Silverthorne man missing since summiting a 14er on Oct. 7 found alive | VailDaily.com

Silverthorne man missing since summiting a 14er on Oct. 7 found alive

Kevin Fixler | Summit Daily News

Shuei Kato, 36, of Silverthorne, has been found after three nights in the wilderness after going missing hiking Colorado 14 Missouri Mountain solo.

Shuei Kato, the Silverthorne hiker missing since Saturday afternoon on Missouri Mountain near the town of Buena Vista, was found by search crews Tuesday around noon alive and in no need of obvious medical attention.

Chaffee County Sheriff John Spezze confirmed that a helicopter helping with the search operation Tuesday spotted a fire in the drainage of the Pine Creek area east of Missouri Mountain and sent in ground crews. They soon found Kato, 36, after he somehow managed to survive three consecutive subzero nights without a sleeping bag, and only a coat and the makings for a fire.

"The sheriff's office thought he was dead, search and rescue, everyone thought he was gone," said Eric Ojala, a close family friend. "It's a miracle."

Details on how Kato went missing or if he sustained even minor injuries during his three nights in the wilderness remain unknown at this time.

"We're in the process now of trying to figure out what happened," Spezze said. "I assume he got lost."

Kato, a husband and a father of two, was thought to have summited Missouri Mountain alone at about noon Saturday. His wife, Valerie, expected her husband back home later that day, and when he didn't turn up she called the Chaffee County Sheriff's Office at approximately 2 a.m. Sunday.

Sheriff's deputies responded to the Missouri Gulch trailhead shortly thereafter and found Kato's car, setting off an extensive search operation at first light Sunday. The team comprised more than 45 ground crew from three rescue groups in addition to three helicopters between Flight For Life from St. Anthony Summit Medical Center in Frisco and the U.S. Air National Guard High-Altitude Aviation Training Site based in Eagle County.

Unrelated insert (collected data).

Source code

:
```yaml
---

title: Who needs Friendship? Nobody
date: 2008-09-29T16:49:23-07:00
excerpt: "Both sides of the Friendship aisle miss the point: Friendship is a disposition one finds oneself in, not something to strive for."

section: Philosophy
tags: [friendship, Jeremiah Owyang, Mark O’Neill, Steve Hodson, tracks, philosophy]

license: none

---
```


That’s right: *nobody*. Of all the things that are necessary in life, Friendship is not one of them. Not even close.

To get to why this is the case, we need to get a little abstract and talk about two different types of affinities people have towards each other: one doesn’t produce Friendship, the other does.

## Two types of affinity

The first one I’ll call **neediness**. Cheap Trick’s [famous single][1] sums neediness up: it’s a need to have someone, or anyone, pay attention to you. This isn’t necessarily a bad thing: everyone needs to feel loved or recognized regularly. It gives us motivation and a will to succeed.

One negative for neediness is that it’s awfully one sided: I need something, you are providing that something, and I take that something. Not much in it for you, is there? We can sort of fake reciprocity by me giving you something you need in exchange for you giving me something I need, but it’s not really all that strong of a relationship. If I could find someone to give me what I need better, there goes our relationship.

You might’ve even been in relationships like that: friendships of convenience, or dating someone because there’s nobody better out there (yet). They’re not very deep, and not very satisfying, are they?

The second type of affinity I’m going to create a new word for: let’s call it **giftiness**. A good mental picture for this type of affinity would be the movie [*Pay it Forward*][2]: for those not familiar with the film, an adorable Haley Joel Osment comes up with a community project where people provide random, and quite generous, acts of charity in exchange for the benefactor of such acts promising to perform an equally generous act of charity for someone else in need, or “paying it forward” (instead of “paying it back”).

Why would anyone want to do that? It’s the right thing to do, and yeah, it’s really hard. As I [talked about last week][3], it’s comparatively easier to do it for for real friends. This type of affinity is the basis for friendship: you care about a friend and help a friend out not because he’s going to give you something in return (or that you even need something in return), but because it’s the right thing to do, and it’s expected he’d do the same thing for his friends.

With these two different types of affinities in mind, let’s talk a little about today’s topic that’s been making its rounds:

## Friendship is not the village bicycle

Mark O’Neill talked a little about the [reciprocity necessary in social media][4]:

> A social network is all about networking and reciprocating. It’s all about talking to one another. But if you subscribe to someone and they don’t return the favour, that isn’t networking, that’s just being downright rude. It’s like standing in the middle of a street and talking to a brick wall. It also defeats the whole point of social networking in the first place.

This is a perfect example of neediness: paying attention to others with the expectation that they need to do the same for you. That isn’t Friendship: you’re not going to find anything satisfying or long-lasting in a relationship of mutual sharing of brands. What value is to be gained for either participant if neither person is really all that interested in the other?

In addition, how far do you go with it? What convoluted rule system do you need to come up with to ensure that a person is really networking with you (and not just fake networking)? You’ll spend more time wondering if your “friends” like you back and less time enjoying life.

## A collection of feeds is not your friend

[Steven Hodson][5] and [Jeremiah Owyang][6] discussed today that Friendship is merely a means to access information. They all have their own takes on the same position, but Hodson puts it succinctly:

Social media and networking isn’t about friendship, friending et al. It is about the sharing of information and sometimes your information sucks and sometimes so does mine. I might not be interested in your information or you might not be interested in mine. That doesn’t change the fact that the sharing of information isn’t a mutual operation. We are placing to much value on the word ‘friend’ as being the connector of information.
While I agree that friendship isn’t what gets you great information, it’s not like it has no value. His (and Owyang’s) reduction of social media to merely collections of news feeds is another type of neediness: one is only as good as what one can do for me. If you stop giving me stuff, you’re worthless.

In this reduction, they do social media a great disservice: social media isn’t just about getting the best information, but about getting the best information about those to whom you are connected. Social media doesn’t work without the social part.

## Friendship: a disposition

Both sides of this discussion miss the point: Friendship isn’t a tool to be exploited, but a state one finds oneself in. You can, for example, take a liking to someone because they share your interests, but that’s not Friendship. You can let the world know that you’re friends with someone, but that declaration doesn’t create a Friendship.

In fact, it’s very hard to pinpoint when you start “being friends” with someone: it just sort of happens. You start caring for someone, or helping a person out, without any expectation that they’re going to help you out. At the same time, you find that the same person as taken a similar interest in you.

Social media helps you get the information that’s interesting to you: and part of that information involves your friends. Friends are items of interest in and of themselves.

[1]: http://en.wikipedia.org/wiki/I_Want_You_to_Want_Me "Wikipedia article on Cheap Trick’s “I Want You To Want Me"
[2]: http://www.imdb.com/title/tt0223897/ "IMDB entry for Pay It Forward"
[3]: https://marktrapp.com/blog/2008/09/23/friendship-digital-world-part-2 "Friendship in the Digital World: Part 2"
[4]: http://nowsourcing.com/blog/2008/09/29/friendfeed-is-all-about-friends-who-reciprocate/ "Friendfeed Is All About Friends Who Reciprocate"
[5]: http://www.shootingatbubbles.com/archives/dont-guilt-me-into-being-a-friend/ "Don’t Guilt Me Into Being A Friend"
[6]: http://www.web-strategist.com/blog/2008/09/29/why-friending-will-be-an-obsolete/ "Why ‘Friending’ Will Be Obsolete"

Searchers first checked known "high-probability areas" based on regular rescue missions from the sheer volume of 14er hikers in Chaffee County each summer and fall, but those initial efforts were unsuccessful and suspended by nightfall. As a storm front descended on the area overnight Sunday, Chaffee's north rescue group decided to postpone the search Monday because of avalanche danger from the severe, low-visibility conditions.

Once the weather cleared to a comfortable risk level by Tuesday morning, a team that included Vail Mountain Rescue Group, personnel from Monarch Mountain ski area and a helicopter from the Air National Guard was back in action at 7:30 a.m. By around noon, the group located Kato and airlifted him back to Buena Vista to be reunited with his wife and young children.

"These are the outcomes you always want, for sure," said Mark Watson, special operations sergeant for the Summit County Sheriff's Office. "The first 72 hours are a big factor in everything, but experience and what you bring with you gives you a little bit of confidence than staying out there if you're without. Shelter, warmth and water — if you’ve got those, you can last some time on that."

This is a developing story that will be updated as more information becomes available.